Paul Collins theguardian.com, Monday 2 September 2013
You would think that the candidates' moral convictions might have some impact on their policy stances. Not so
Both Popes Benedict XVI and Francis take climate change seriously... but what about Kevin Rudd and Tony Abbott? Photograph: Alessandra Benedetti/Corbis
Something that has gone largely unnoticed during this 2013 election is that both major party leaders are practising Christians. Tony Abbott is a Catholic of a conservative hue, and Kevin Rudd sits somewhere between Roman Catholicism and Anglicanism. Both have theological backgrounds.
Abbott was a student for the priesthood and not long after he left the seminary he wrote an article for The Bulletin in August 1987, entitled Why I Left the Priesthood. In it he attacked one of Australia’s finest theologians, David Coffey, virtually accusing him of heresy. The article led to a massive row in Sydney Catholicism with Coffey being reported to the Vatican doctrinal congregation, formerly the Roman Inquisition. Coffey was eventually cleared of all charges. Nowadays Abbott, the erstwhile heresy-hunter, eschews the title “captain Catholic”.
Rudd, in contrast, is theologically self-educated. Most people only became aware of his religious interests after his article Faith in Politics was published in The Monthly in October 2006. Rudd is no theological tyro; he is up-to-date with the latest writings and often privately talks theology with some pretty well-informed people.

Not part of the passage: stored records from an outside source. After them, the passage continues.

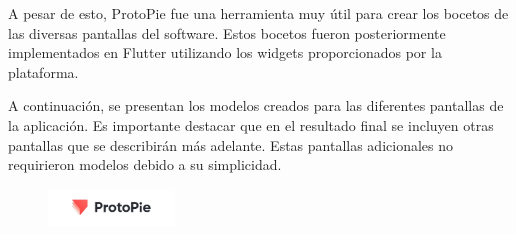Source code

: \documentclass{article}
\begin{document}
A pesar de esto, ProtoPie fue una herramienta muy útil para crear los bocetos de las diversas pantallas del software. Estos bocetos fueron posteriormente implementados en Flutter utilizando los widgets proporcionados por la plataforma.

A continuación, se presentan los modelos creados para las diferentes pantallas de la aplicación. Es importante destacar que en el resultado final se incluyen otras pantallas que se describirán más adelante. Estas pantallas adicionales no requirieron modelos debido a su simplicidad.

\begin{figure}[h]
    \centering
    \includegraphics[width=0.3\textwidth]{imagenes/logos/logo_protopie.png}
\end{figure}
\end{document}
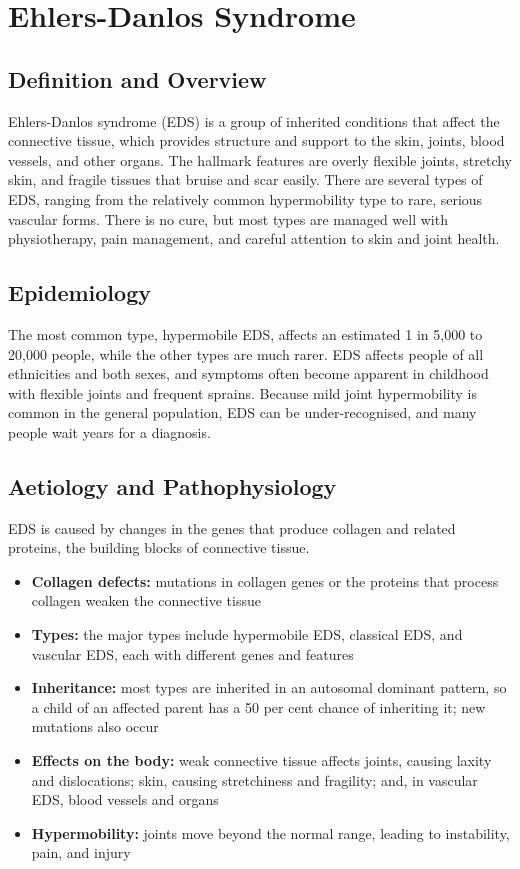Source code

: \chapter{Ehlers-Danlos Syndrome}

\section*{Definition and Overview}
Ehlers-Danlos syndrome (EDS) is a group of inherited conditions that affect the connective tissue, which provides structure and support to the skin, joints, blood vessels, and other organs. The hallmark features are overly flexible joints, stretchy skin, and fragile tissues that bruise and scar easily. There are several types of EDS, ranging from the relatively common hypermobility type to rare, serious vascular forms. There is no cure, but most types are managed well with physiotherapy, pain management, and careful attention to skin and joint health.

\section*{Epidemiology}
The most common type, hypermobile EDS, affects an estimated 1 in 5,000 to 20,000 people, while the other types are much rarer. EDS affects people of all ethnicities and both sexes, and symptoms often become apparent in childhood with flexible joints and frequent sprains. Because mild joint hypermobility is common in the general population, EDS can be under-recognised, and many people wait years for a diagnosis.

\section*{Aetiology and Pathophysiology}
EDS is caused by changes in the genes that produce collagen and related proteins, the building blocks of connective tissue.
\begin{itemize}
    \item \textbf{Collagen defects:} mutations in collagen genes or the proteins that process collagen weaken the connective tissue
    \item \textbf{Types:} the major types include hypermobile EDS, classical EDS, and vascular EDS, each with different genes and features
    \item \textbf{Inheritance:} most types are inherited in an autosomal dominant pattern, so a child of an affected parent has a 50 per cent chance of inheriting it; new mutations also occur
    \item \textbf{Effects on the body:} weak connective tissue affects joints, causing laxity and dislocations; skin, causing stretchiness and fragility; and, in vascular EDS, blood vessels and organs
    \item \textbf{Hypermobility:} joints move beyond the normal range, leading to instability, pain, and injury
\end{itemize}

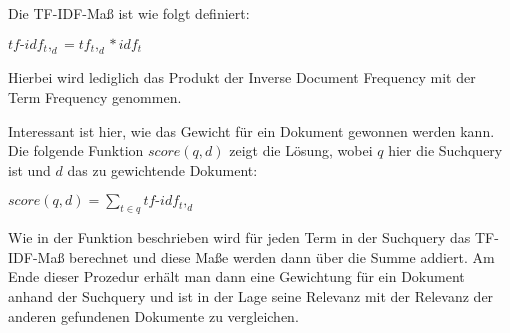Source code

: \begin{defi}[TF-IDF]\label{defi:TF-IDF}
	Die TF-IDF-Maß ist wie folgt definiert:
	\begin{center}
		$tf\text{-}idf_t,_d = tf_t,_d * idf_t$
	\end{center}
	Hierbei wird lediglich das Produkt der Inverse Document Frequency mit der Term Frequency genommen.
\end{defi}

Interessant ist hier, wie das Gewicht für ein Dokument gewonnen werden kann. Die folgende Funktion $score(q,d)$ zeigt die Lösung, wobei $q$ hier die Suchquery ist und $d$ das zu gewichtende Dokument: 
\begin{center}
	$score(q,d)=\sum\limits_{t \in q}tf\text{-}idf_t,_d$
\end{center}
\newpage
Wie in der Funktion beschrieben wird für jeden Term in der Suchquery das TF-IDF-Maß berechnet und diese Maße werden dann über die Summe addiert. Am Ende dieser Prozedur erhält man dann eine Gewichtung für ein Dokument anhand der Suchquery und ist in der Lage seine Relevanz mit der Relevanz der anderen gefundenen Dokumente zu vergleichen.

But what strikes you about both men is the inconsistency between their committed Christian stances and their parties’ policies. Sure, politics is the art of compromise and in a pluralist democracy they have no right to impose their religious convictions on everyone. But you would think that their moral convictions might have some impact on their policy stances.
Take climate change for instance. The churches have been onto this issue since the 1980s and the first entirely carbon neutral place on earth is the Vatican City State which has bought carbon credits to cover its emissions. Sure, it is the smallest state in the world and doesn’t suffer from a population explosion, with most of its 824 inhabitants claiming to be celibate. But it points to the fact that both Popes Benedict XVI and Francis take climate change and environment seriously.
For decades now Catholic thinkers (like Thomas Berry) and Protestant theologians (like Jürgen Moltman) have focused on environmentalism. Just recently the leaders of the Protestant and Catholic churches together with the Hindu, Jewish, Buddhist and Muslim faiths issued an Open Letter to the Australian People begging us to take global warming seriously and asking us to make policies on this issue a deciding factor in our voting intentions. If this was really taken seriously all religious people would have to vote Green.
Certainly Abbott and Rudd’s current climate change and environmental policies hardly convey a sense that this is, as Rudd said, "the greatest moral challenge of our generation." Rather, environment has been relegated to secondary issue status, with the Coalition far more concerned about clearing away "green tape" so miners and polluters can get on with what they do best. As The Guardian reported last month, the Climate Institute’s Pollute-o-Meter gave Labor "2.5 stars out of five for its climate policies, with the Coalition lagging on one star." The Greens got five stars.
So how do Rudd and Abbott square this failure with the recent strong Christian theological emphasis on the integrity and protection of creation? The simple answer is: they don’t.
Both have talked about being Christian politicians. Speaking at Adelaide University in March 2004 Abbott said that "A Christian politician faces the double test of not only being an effective politician, but also being a credible Christian ... This is not easy for anyone, but is especially hard to reconcile with the hyper-partisan culture of Australian politics." But this is just a statement of the obvious; it doesn’t tackle the vexed question of how you square being Christian with the nitty-gritty of policy formulation.
Rudd has been more hard-headed. In The Monthly, he wrote that "A Christian perspective on contemporary policy debates ... must be argued. And once heard, it must be weighed, together with other arguments from different philosophical traditions, in a fully contestable secular polity." In other words, policy in a pluralist democracy emerges from the contestation of ideas. However, Rudd also said unequivocally in 2006 that "the fundamental ethical challenge of our age to protect the planet ... The scientific evidence is now clear, and the time for global, national and local action has well and truly come." That is both science and morality have come together so that policy action on climate change is no longer contestable.
But, like the Coalition, Labor doesn’t have a serious climate change policy. They have pious platitudes about 2020, but they remain as enslaved to the coal industry and CFMEU as the Coalition. Guy Pearse points out that the expansion of coal exports will mean that by "2020 or soon thereafter, Australia [will be] exporting nearly twice as much CO2 as is Saudi Arabia today." So much for the greatest moral challenge of our generation.
In a way, secularists need not worry. Neither of these guys is ever going to hand Australia over to the parsons, priests and God-botherers.